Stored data
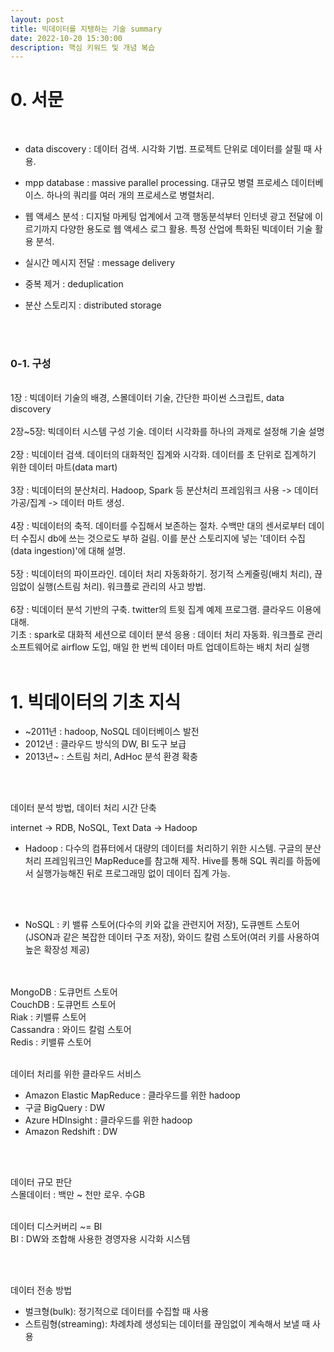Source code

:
 ```yaml
---
layout: post
title: 빅데이터를 지탱하는 기술 summary
date: 2022-10-20 15:30:00
description: 핵심 키워드 및 개념 복습
---
```


# 0. 서문
<br>

- data discovery : 데이터 검색. 시각화 기법. 프로젝트 단위로 데이터를 살필 때 사용. 

- mpp database : massive parallel processing. 대규모 병렬 프로세스 데이터베이스. 하나의 쿼리를 여러 개의 프로세스로 병렬처리.

- 웹 액세스 분석 : 디지털 마케팅 업계에서 고객 행동분석부터 인터넷 광고 전달에 이르기까지 다양한 용도로 웹 액세스 로그 활용. 특정 산업에 특화된 빅데이터 기술 활용 분석.

- 실시간 메시지 전달 : message delivery

- 중복 제거 : deduplication

- 분산 스토리지 : distributed storage
<br>
<br>

### 0-1. 구성
<br>
1장 : 빅데이터 기술의 배경, 스몰데이터 기술, 간단한 파이썬 스크립트, data discovery
<br>
<br>
2장~5장: 빅데이터 시스템 구성 기술. 데이터 시각화를 하나의 과제로 설정해 기술 설명
<br>
<br>
2장 : 빅데이터 검색. 데이터의 대화적인 집계와 시각화. 데이터를 초 단위로 집계하기 위한 데이터 마트(data mart)
<br>
<br>
3장 : 빅데이터의 분산처리. Hadoop, Spark 등 분산처리 프레임워크 사용 -> 데이터 가공/집계 -> 데이터 마트 생성.
<br>
<br>
4장 : 빅데이터의 축적. 데이터를 수집해서 보존하는 절차. 수백만 대의 센서로부터 데이터 수집시 db에 쓰는 것으로도 부하 걸림. 이를 분산 스토리지에 넣는 '데이터 수집(data ingestion)'에 대해 설명.
<br>
<br>
5장 : 빅데이터의 파이프라인. 데이터 처리 자동화하기. 정기적 스케줄링(배치 처리), 끊임없이 실행(스트림 처리). 워크플로 관리의 사고 방법.
<br>
<br>
6장 : 빅데이터 분석 기반의 구축. twitter의 트윗 집계 예제 프로그램. 클라우드 이용에 대해.
<br>
기초 : spark로 대화적 세션으로 데이터 분석
응용 : 데이터 처리 자동화. 워크플로 관리 소프트웨어로 airflow 도입, 매일 한 번씩 데이터 마트 업데이트하는 배치 처리 실행

<br>
<br>

# 1. 빅데이터의 기초 지식

- ~2011년 : hadoop, NoSQL 데이터베이스 발전
- 2012년 : 클라우드 방식의 DW, BI 도구 보급
- 2013년~ : 스트림 처리, AdHoc 분석 환경 확충

<br>
<br>

데이터 분석 방법, 데이터 처리 시간 단축


internet  -> RDB, NoSQL, Text Data -> Hadoop

- Hadoop : 다수의 컴퓨터에서 대량의 데이터를 처리하기 위한 시스템. 구글의 분산처리 프레임워크인 MapReduce를 참고해 제작. 
Hive를 통해 SQL 쿼리를 하둡에서 실행가능해진 뒤로 프로그래밍 없이 데이터 집계 가능. 
<br>
<br>

- NoSQL : 키 밸류 스토어(다수의 키와 값을 관련지어 저장), 도큐멘트 스토어(JSON과 같은 복잡한 데이터 구조 저장), 와이드 칼럼 스토어(여러 키를 사용하여 높은 확장성 제공)
<br>
<br>
MongoDB : 도큐먼트 스토어
<br>
CouchDB : 도큐먼트 스토어
<br>
Riak : 키밸류 스토어
<br>
Cassandra : 와이드 칼럼 스토어
<br>
Redis : 키밸류 스토어
<br>
<br>

데이터 처리를 위한 클라우드 서비스
- Amazon Elastic MapReduce : 클라우드를 위한 hadoop
- 구글 BigQuery : DW
- Azure HDInsight : 클라우드를 위한 hadoop
- Amazon Redshift : DW
<br>
<br>

데이터 규모 판단
<br>
스몰데이터 : 백만 ~ 천만 로우. 수GB
<br>
<br>

데이터 디스커버리 ~= BI
<br>
BI : DW와 조합해 사용한 경영자용 시각화 시스템

<br>
<br>

데이터 전송 방법
- 벌크형(bulk): 정기적으로 데이터를 수집할 때 사용
- 스트림형(streaming): 차례차례 생성되는 데이터를 끊임없이 계속해서 보낼 때 사용

<br>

• To do: Sift through the entries and copy every line with "클라우드를".

• Result:
- Amazon Elastic MapReduce : 클라우드를 위한 hadoop
- Azure HDInsight : 클라우드를 위한 hadoop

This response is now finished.